Der Bezug zu Vigano ist eindeutig. Die Erklärung des Presseamts verknüpft die Bitte des Papstes ausdrücklich mit dessen Predigt am 11. September bei der Morgenmesse in Santa Marta, in der Franziskus vom Teufel als dem „Großen Ankläger“ gesprochen hatte, der durch die Welt ziehe und schaue, wen er anklagen könne: „In diesen Zeiten“, so begann er damals seine Predigt, „scheint der Große Ankläger losgebunden zu sein und er hat es mit den Bischöfen“, wobei er versuche, „ihre Sünden zu entlarven, um das Volk in Aufregung zu versetzen“.
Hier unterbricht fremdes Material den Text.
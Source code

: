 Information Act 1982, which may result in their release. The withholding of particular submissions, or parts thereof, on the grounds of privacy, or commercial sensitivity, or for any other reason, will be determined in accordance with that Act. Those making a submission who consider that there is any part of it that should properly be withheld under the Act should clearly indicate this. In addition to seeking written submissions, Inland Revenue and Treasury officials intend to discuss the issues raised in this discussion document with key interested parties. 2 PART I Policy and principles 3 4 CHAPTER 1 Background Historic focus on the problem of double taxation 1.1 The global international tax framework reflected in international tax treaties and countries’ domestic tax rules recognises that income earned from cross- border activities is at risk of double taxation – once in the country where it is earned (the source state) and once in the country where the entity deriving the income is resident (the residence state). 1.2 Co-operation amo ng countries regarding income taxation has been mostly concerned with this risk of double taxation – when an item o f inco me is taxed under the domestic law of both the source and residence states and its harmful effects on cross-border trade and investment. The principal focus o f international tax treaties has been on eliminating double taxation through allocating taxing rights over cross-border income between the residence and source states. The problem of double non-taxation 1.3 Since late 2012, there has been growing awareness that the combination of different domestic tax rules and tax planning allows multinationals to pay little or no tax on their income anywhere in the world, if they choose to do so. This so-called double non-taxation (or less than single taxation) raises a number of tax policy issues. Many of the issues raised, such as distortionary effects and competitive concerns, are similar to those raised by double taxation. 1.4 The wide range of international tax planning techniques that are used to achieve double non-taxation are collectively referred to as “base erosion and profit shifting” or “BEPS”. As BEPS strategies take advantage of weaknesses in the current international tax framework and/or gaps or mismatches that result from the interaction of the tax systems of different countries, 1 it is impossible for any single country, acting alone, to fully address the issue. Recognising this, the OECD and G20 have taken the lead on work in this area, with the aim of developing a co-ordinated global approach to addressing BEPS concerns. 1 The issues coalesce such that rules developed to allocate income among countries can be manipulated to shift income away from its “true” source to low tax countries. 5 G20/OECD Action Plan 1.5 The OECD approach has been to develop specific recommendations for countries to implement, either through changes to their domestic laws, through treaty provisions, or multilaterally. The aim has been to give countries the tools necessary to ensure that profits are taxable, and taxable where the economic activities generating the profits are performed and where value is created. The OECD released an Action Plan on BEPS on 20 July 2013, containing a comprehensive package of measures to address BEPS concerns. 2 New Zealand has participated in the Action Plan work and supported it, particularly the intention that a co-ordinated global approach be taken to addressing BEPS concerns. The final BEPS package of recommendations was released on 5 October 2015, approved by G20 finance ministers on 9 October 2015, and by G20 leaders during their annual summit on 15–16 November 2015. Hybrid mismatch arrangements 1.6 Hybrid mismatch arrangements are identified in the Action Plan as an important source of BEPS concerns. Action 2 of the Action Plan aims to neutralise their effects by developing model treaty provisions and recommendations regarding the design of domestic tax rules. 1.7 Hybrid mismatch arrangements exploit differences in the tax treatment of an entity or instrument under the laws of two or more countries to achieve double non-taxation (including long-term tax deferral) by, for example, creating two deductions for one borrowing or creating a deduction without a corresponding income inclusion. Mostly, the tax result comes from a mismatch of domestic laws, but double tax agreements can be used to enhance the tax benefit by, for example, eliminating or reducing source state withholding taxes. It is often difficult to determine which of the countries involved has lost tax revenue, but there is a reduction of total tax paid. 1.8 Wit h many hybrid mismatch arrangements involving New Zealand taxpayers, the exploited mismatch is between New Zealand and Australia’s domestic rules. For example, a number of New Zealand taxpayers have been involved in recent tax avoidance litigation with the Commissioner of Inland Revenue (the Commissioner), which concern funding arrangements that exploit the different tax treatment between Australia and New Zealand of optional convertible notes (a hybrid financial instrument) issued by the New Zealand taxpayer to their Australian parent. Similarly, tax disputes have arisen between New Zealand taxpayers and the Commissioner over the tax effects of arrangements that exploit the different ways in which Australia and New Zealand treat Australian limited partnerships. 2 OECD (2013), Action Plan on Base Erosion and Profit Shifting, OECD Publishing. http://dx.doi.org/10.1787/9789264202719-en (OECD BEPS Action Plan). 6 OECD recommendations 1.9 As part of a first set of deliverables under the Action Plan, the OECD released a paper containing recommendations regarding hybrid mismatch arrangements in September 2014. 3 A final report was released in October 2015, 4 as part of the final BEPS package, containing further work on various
In seiner zweiten Anklageschrift bezog Vigano diesen Satz des Papstes direkt auf sich: Franziskus habe sein eigenes Schweigen als das Schweigen Jesu in Nazareth und vor Pilatus gedeutet, und ihn, Vigano, „mit dem Großen Ankläger Satan verglichen, der in der Kirche Skandal und Spaltung sät“. Aber auch in anderer Hinsicht legt sich der Bezug des vom Papst gewünschten Rosenkranzgebets zu Vigano nahe: Der Ex-Nuntius hatte seine zweite Anklageschrift auf das Fest des Erzengels Michael datiert. Und Franziskus wünscht, dass die Rosenkranzbeter in aller Welt dieses Mariengebet im Monat mit dem alten Zusatz „Sub Tuum Praesidium... – Unter Deinen Schutz und Schirm fliehen wir...“ – abschließen sowie mit der auf Papst Leo XIII. zurückgehenden Anrufung des Erzengels Michael: „Gegen die Bosheit und Nachstellungen des Teufels sei unser Schutz...“. Der Papst sieht sich im offenen Kampf gegen den „Großen Ankläger“ und sucht den Beistand Michaels, des apokalyptischen Bezwingers Satans.

Die Nachricht, dass Papst Franziskus alle katholischen Gläubigen dazu aufgerufen hat, einen Monat lang gegen Vigano den Rosenkranz zu beten, ging in den Leitmedien völlig unter. Aber sie zeigt, dass Franziskus – kurz vor der Jugendsynode – nun wirklich angeschlagen ist. Zwar hat der Aufruf an die gesamte Weltkirche etwas Rührendes und erinnert an Rosenkranz-Kampagnen in dramatischen Augenblicken früherer Zeiten. Aber wäre es nicht angemessener, dass der Vatikan nun die allfällige Arbeit der Erklärung und Aufarbeitung leistet?

Die sozialen Medien und die Blogs, die Franziskus unter Beobachtung gestellt haben, sind unerbittlich. Längst schon kursiert im Internet die Nachricht, Jorge Mario Bergoglio habe in seiner Zeit als Erzbischof von Buenos Aires den 2009 zu fünfzehn Jahren Haft verurteilten Missbrauchspriester Julio Grassi schützen wollen und den Anwalt und Kriminologen Marcelo Sancinetti beauftragen lassen, eine zweitausend Seiten starke Verteidigungsschrift in vier Bänden zugunsten Grassis zu erarbeiten. Der Nachrichtenagentur „Associated Press“ liegen die vier Bände vor. Und aus England kommt die Nachricht, Franziskus habe 2013 persönlich bei Glaubenspräfekt Gerhard Müller interveniert, damit dessen Kongregation ein Verfahren gegen den Papst-Freund und Bergoglio-Wähler im Konklave von 2013 Kardinal Cormac Murphy-O’Connor einstellt, das gegen den ehemaligen Erzbischof von Westminster und Primas der Kirche von England und Wales eröffnet worden war, weil dieser einen Missbrauchspriester immer wieder von Pfarrei zu Pfarrei versetzt haben soll. Kardinal Müller schweigt zu dieser angeblichen Intervention des Papstes. Aber im Netz gehen diese Beschuldigungen umso heftiger hin und her. Wenn der Vatikan nicht allmählich beginnt, solche Vorwürfe abzustreiten oder – wie im Fall „Ted“ McCarrick – zu erklären, dürfte es sehr schwer werden, dass die Jugendsynode demnächst in entspannter Weise ihre Arbeit aufnimmt.